[Saved data entries]
★ ★ ★
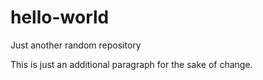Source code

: # hello-world
Just another random repository

This is just an additional paragraph for the sake of change.
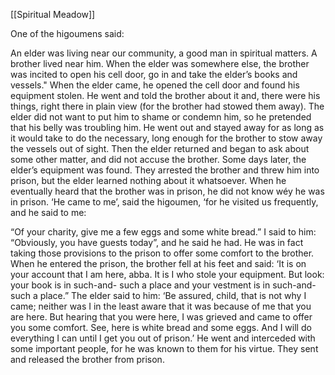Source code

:[[Spiritual Meadow]]
 
One of the higoumens said:  
 
An elder was living near our community, a good man in spiritual matters. A brother lived near him. When the elder was somewhere else, the brother was incited to open his cell door, go in and take the elder’s books and vessels." When the elder came, he opened the cell door and found his equipment stolen. He went and told the brother about it and, there were his things, right there in plain view (for the brother had stowed them away). The elder did not want to put him to shame or condemn him, so he pretended that his belly was troubling him. He went out and stayed away for as long as it would take to do the necessary, long enough for the brother to stow away the vessels out of sight. Then the elder returned and began to ask about some other matter, and did not accuse the brother. Some days later, the elder’s equipment was found. They arrested the brother and threw him into prison, but the elder learned nothing about it whatsoever. When he eventually heard that the brother was in prison, he did not know wéy he was in prison. ‘He came to me’, said the higoumen, ‘for he visited us frequently, and he said to me:  
 
“Of your charity, give me a few eggs and some white bread.” I said to him: “Obviously, you have guests today”, and he said he had. He was in fact taking those provisions to the prison to offer some comfort to the brother. When he entered the prison, the brother fell at his feet and said: ‘It is on your account that I am here, abba. It is I who stole your equipment. But look: your book is in such-and- such a place and your vestment is in such-and-such a place.” The elder said to him: ‘Be assured, child, that is not why I came; neither was I in the least aware that it was because of me that you are here. But hearing that you were here, I was grieved and came to offer you some comfort. See, here is white bread and some eggs. And I will do everything I can until I get you out of prison.’ He went and interceded with some important people, for he was known to them for his virtue. They sent and released the brother from prison.
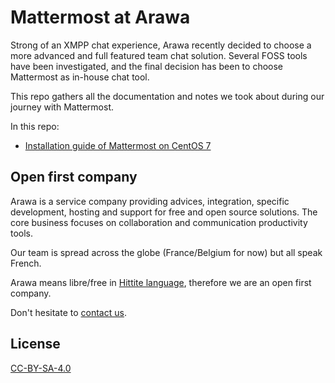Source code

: # Mattermost at Arawa

Strong of an XMPP chat experience, Arawa recently decided to choose a more advanced and full featured team chat solution. Several FOSS tools have been investigated, and the final decision has been to choose Mattermost as in-house chat tool.

This repo gathers all the documentation and notes we took about during our journey with Mattermost.

In this repo:

* [Installation guide of Mattermost on CentOS 7](mattermost-centos-7.md)

## Open first company

Arawa is a service company providing advices, integration, specific development, hosting and support for free and open source solutions. The core business focuses on collaboration and communication productivity tools.

Our team is spread across the globe (France/Belgium for now) but all speak French.

Arawa means libre/free in [Hittite language](https://en.wikipedia.org/wiki/Hittite_language), therefore we are an open first company.

Don't hesitate to [contact us](https://www.arawa.fr/contact/).

## License

[CC-BY-SA-4.0](LICENSE)
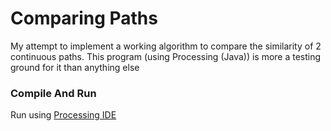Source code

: # Comparing Paths

My attempt to implement a working algorithm to compare the similarity of 2 continuous paths.
This program (using Processing (Java)) is more a testing ground for it than anything else

### Compile And Run

Run using [Processing IDE](https://processing.org/)
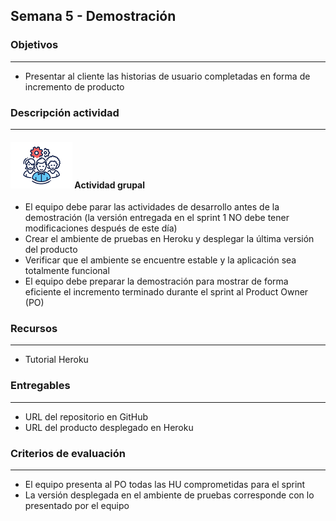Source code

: 
## Semana 5 - Demostración

### Objetivos

---
* Presentar al cliente las historias de usuario completadas en forma de incremento de producto


### Descripción actividad

---

#### ![](./../../assets/images/grupo.png) Actividad grupal

* El equipo debe parar las actividades de desarrollo antes de la demostración (la versión entregada en el sprint 1 NO debe tener modificaciones después de este día)
* Crear el ambiente de pruebas en Heroku y desplegar la última versión del producto
* Verificar que el ambiente se encuentre estable y la aplicación sea totalmente funcional
* El equipo debe preparar la demostración para mostrar de forma eficiente el incremento terminado durante el sprint al Product Owner (PO)


### Recursos

---

* Tutorial Heroku


### Entregables

---
* URL del repositorio en GitHub
* URL del producto desplegado en Heroku

### Criterios de evaluación

---
* El equipo presenta al PO todas las HU comprometidas para el sprint
* La versión desplegada en el ambiente de pruebas corresponde con lo presentado por el equipo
★ ★ ★
- WHAT NEEDS TO BE DONE -
Every entry above needs to be copied exactly, and no pictures go with it.

- RESPONSE TO THIS EXERCISE -
Source code

: # hello-world
Just another random repository

This is just an additional paragraph for the sake of change.
Source code

:[[Spiritual Meadow]]
 
One of the higoumens said:  
 
An elder was living near our community, a good man in spiritual matters. A brother lived near him. When the elder was somewhere else, the brother was incited to open his cell door, go in and take the elder’s books and vessels." When the elder came, he opened the cell door and found his equipment stolen. He went and told the brother about it and, there were his things, right there in plain view (for the brother had stowed them away). The elder did not want to put him to shame or condemn him, so he pretended that his belly was troubling him. He went out and stayed away for as long as it would take to do the necessary, long enough for the brother to stow away the vessels out of sight. Then the elder returned and began to ask about some other matter, and did not accuse the brother. Some days later, the elder’s equipment was found. They arrested the brother and threw him into prison, but the elder learned nothing about it whatsoever. When he eventually heard that the brother was in prison, he did not know wéy he was in prison. ‘He came to me’, said the higoumen, ‘for he visited us frequently, and he said to me:  
 
“Of your charity, give me a few eggs and some white bread.” I said to him: “Obviously, you have guests today”, and he said he had. He was in fact taking those provisions to the prison to offer some comfort to the brother. When he entered the prison, the brother fell at his feet and said: ‘It is on your account that I am here, abba. It is I who stole your equipment. But look: your book is in such-and- such a place and your vestment is in such-and-such a place.” The elder said to him: ‘Be assured, child, that is not why I came; neither was I in the least aware that it was because of me that you are here. But hearing that you were here, I was grieved and came to offer you some comfort. See, here is white bread and some eggs. And I will do everything I can until I get you out of prison.’ He went and interceded with some important people, for he was known to them for his virtue. They sent and released the brother from prison.
Source code

: # Mattermost at Arawa

Strong of an XMPP chat experience, Arawa recently decided to choose a more advanced and full featured team chat solution. Several FOSS tools have been investigated, and the final decision has been to choose Mattermost as in-house chat tool.

This repo gathers all the documentation and notes we took about during our journey with Mattermost.

In this repo:

* [Installation guide of Mattermost on CentOS 7](mattermost-centos-7.md)

## Open first company

Arawa is a service company providing advices, integration, specific development, hosting and support for free and open source solutions. The core business focuses on collaboration and communication productivity tools.

Our team is spread across the globe (France/Belgium for now) but all speak French.

Arawa means libre/free in [Hittite language](https://en.wikipedia.org/wiki/Hittite_language), therefore we are an open first company.

Don't hesitate to [contact us](https://www.arawa.fr/contact/).

## License

[CC-BY-SA-4.0](LICENSE)
Source code

: # Comparing Paths

My attempt to implement a working algorithm to compare the similarity of 2 continuous paths.
This program (using Processing (Java)) is more a testing ground for it than anything else

### Compile And Run

Run using [Processing IDE](https://processing.org/)
Source code

: 
## Semana 5 - Demostración

### Objetivos

---
* Presentar al cliente las historias de usuario completadas en forma de incremento de producto


### Descripción actividad

---

#### ![](./../../assets/images/grupo.png) Actividad grupal

* El equipo debe parar las actividades de desarrollo antes de la demostración (la versión entregada en el sprint 1 NO debe tener modificaciones después de este día)
* Crear el ambiente de pruebas en Heroku y desplegar la última versión del producto
* Verificar que el ambiente se encuentre estable y la aplicación sea totalmente funcional
* El equipo debe preparar la demostración para mostrar de forma eficiente el incremento terminado durante el sprint al Product Owner (PO)


### Recursos

---

* Tutorial Heroku


### Entregables

---
* URL del repositorio en GitHub
* URL del producto desplegado en Heroku

### Criterios de evaluación

---
* El equipo presenta al PO todas las HU comprometidas para el sprint
* La versión desplegada en el ambiente de pruebas corresponde con lo presentado por el equipo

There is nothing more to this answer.